No the fwx_cache table simply caches NAT rulebase lookups and is not relevant to your problem. I'm assuming it is cleared when an ISP transition occurs. Let's back up though:

1) Are you configured for Load Sharing or Primary/Backup?

2) What does the output of "cpstat fw" show when both ISP links are up? When one or the other is down? Basically you need to check that the upstream pingable addresses are correct and it is properly detecting ISP failures.

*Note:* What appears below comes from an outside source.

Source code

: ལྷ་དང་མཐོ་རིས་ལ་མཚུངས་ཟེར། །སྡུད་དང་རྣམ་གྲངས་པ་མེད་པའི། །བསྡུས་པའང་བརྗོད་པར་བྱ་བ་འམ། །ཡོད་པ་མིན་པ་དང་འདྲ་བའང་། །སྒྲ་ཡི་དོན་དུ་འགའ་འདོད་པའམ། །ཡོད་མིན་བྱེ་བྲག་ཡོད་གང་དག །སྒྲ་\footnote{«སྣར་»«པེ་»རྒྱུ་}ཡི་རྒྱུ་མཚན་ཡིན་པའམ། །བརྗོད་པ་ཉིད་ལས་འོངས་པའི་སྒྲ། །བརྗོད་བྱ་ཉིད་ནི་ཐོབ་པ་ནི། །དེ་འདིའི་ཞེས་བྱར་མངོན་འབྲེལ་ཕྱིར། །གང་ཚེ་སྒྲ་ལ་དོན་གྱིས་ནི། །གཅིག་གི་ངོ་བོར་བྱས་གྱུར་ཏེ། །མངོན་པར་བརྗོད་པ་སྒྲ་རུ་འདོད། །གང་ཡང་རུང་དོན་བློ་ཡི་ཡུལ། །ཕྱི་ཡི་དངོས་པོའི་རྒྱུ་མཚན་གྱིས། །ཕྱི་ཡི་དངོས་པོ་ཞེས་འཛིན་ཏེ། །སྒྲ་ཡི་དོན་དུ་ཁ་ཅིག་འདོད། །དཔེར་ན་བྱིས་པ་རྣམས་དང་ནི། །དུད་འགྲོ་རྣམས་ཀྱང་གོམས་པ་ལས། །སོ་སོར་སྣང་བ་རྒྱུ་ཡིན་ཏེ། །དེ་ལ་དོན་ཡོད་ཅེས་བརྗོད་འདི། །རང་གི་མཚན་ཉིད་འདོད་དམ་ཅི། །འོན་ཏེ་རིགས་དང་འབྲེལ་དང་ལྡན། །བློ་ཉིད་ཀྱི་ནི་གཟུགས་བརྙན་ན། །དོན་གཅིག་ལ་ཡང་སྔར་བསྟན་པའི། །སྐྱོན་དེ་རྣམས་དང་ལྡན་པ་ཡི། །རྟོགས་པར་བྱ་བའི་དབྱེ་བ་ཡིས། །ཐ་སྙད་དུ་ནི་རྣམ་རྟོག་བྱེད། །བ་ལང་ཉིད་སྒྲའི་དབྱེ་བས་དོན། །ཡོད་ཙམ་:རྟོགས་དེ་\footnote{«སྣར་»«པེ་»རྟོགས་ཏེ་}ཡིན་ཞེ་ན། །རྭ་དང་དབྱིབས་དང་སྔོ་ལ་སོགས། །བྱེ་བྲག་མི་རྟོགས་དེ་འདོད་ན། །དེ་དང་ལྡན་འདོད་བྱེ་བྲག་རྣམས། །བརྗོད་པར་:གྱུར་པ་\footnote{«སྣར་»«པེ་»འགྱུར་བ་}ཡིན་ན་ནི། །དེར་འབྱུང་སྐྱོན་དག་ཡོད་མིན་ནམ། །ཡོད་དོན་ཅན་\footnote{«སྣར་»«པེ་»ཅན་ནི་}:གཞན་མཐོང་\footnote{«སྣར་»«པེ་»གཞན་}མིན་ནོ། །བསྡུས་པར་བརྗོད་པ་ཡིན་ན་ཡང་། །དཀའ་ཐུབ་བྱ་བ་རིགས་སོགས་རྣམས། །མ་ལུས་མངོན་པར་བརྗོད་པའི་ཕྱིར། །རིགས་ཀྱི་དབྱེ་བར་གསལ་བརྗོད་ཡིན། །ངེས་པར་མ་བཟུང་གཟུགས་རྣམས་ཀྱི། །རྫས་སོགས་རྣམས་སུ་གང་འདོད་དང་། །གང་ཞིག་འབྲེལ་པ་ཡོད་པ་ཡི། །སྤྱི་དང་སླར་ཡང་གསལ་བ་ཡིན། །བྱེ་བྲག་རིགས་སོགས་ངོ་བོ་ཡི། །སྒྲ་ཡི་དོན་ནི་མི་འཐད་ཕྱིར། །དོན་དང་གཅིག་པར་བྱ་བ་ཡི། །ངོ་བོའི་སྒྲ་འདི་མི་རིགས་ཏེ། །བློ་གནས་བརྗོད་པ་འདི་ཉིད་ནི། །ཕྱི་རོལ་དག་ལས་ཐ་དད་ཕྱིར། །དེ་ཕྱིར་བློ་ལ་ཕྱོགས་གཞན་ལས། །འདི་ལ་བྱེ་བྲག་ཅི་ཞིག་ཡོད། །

3) Connections are not preserved across an ISP failover and must be restarted. This is expected behavior. Keep in mind when doing a ping test that the default virtual timeout for a ping session on the firewall is 30 seconds. If you are pinging a certain host through a certain ISP and a failover occurs to the other ISP, you need to STOP the continuous ping, WAIT 30+ seconds, then start it again to ensure it is considered a "new" connection and will have the new NAT for the the current ISP applied. Do not test connectivity using a web browser as they are infamous for leaving connections open speculatively that try to persist across a ISP failover and still get NATted to the dead ISP. If you must use a web browser for testing, close ALL instances (not just tabs) of that web browser upon ISP failover, reopen it and try again.

If you want to see what actually happens when an ISP failover occurs you can look at the script yourself: $FWDIR/bin/cpisp_update. You can even add your own commands in here to do whatever you want.